Malloy alleges that on October 1, 2018, Dr. Grubber expelled him from his office without reason, and that on October 2, 2018, Dr. Gruber and UCSF HR Manager Connie Revore told him he was under investigation but could not say for what. He alleges that Gruber and Revore asked him questions "about [his] concerted activity from September 27, 2018," and that they interrogated and threatened him, suspended him, and "denied" him a permanent position, which was to be awarded to him that day. Id. at 23-24. Malloy was apparently suspended. Id. at 24. He alleges that he had his "probation date fraudulently changed" in violation of policy, and that he was charged with "a false claim of 'gender discrimination' and terminated for such." Id. The claim of gender discrimination apparently involved him describing certain female co-workers as "straight, white women" or the like, and Malloy being told that he couldn't refer to his colleagues as such because, "[t]hey are protected classes." Id. at 25. Malloy alleges that he was terminated on October 10, 2018 under a "probationary release." Id.

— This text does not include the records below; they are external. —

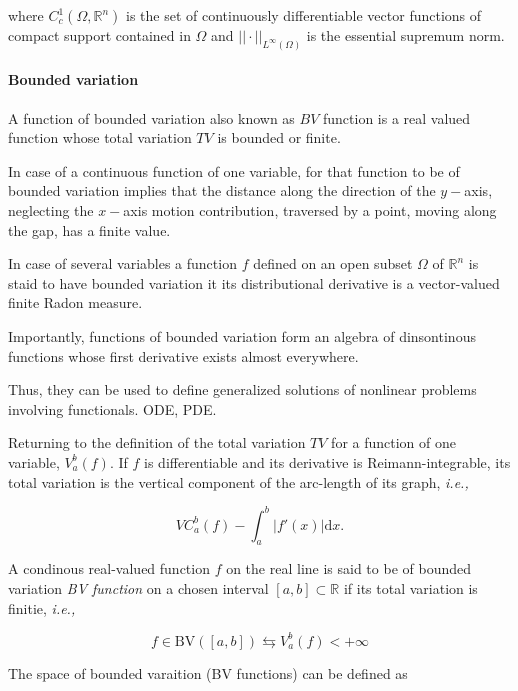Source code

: where $C_c ^1(\Omega, \mathbb{R}^n)$ is the set of continuously differentiable vector functions of compact support contained in $\Omega$ and $||\cdot||_{L^{\infty}(\Omega)}$ is the essential supremum norm. 


\paragraph{Bounded variation}


A function of bounded variation also known as $BV$ function is a real valued function whose total variation $TV$ is bounded or finite. 

In case of a continuous function of one variable, for that function to be of bounded variation implies that the distance along the direction of the $y-$axis, neglecting the $x-$axis motion contribution, traversed by a point, moving along the gap, has a finite value. 

In case of several variables a function $f$ defined on an open subset $\Omega$ of $\mathbb{R}^n$ is staid to have bounded variation it its distributional derivative is a vector-valued finite Radon measure.

Importantly, functions of bounded variation form an algebra of dinsontinous functions whose first derivative exists almost everywhere. 

Thus, they can be used to define generalized solutions of nonlinear problems involving functionals. ODE, PDE.

Returning to the definition of the total variation $TV$ for a function of one variable, $V_a ^b (f)$. 
If $f$ is differentiable and its derivative is Reimann-integrable, its total variation is the vertical component of the arc-length of its graph, \textit{i.e.,}

\begin{equation}
VC_a ^b(f) - \int_a ^b |f'(x)|\text{d}x.
\end{equation}

A condinous real-valued function $f$ on the real line is said to be of bounded variation \textit{BV function} on a chosen interval $[a, b]\subset \mathbb{R}$ if its total variation is finitie, \textit{i.e.,}

\begin{equation}
f\in\text{BV}([a,b]) \leftrightarrows V_a ^b (f) < +\infty
\end{equation}

The space of bounded varaition (BV functions) can be defined as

III. SUA SPONTE SCREENING UNDER 28 U.S.C. § 1915(E)(2)
A. Legal Standard
The in forma pauperis statute provides that the Court must dismiss a complaint if it is frivolous, fails to state a claim upon which relief can be granted, or seeks monetary relief against a defendant who is immune from such relief. 28 U.S.C. § 1915(e)(2). To make this determination, courts assess whether there is a factual and legal basis for the asserted wrong, "however inartfully pleaded." Franklin v. Murphy, 745 F.2d 1221, 1227-28 (9th Cir. 1984) (quotation omitted). Pro se pleadings are liberally construed. Erickson v. Pardus, 551 U.S. 89, 94 (2007) (per curiam). The Ninth Circuit has "repeatedly held that a district court should grant leave to amend even if no request to amend the pleading was made, unless it determines that the pleading could not possibly be cured by the allegation of other facts." Lopez v. Smith, 203 F.3d 1122, 1130 (9th Cir. 2000).
B. Analysis
1. Federal Rule of Civil Procedure 8
As a starting point, Malloy's FAC still suffers from the same problems as his original complaint. As the Court stated in its last screening order, Federal Rule of Civil Procedure 8(a)(2) requires that a complaint set forth a "short and plain statement of the claim showing the pleader is entitled to relief." Rule 8(d)(1) requires that each allegation in a pleading be "simple, concise, and direct." See McHenry v. Renne, 84 F.3d 1172, 1177, 1179 (9th Cir. 1996) (affirming dismissal of complaint that was "argumentative, prolix, replete with redundancy, and largely irrelevant").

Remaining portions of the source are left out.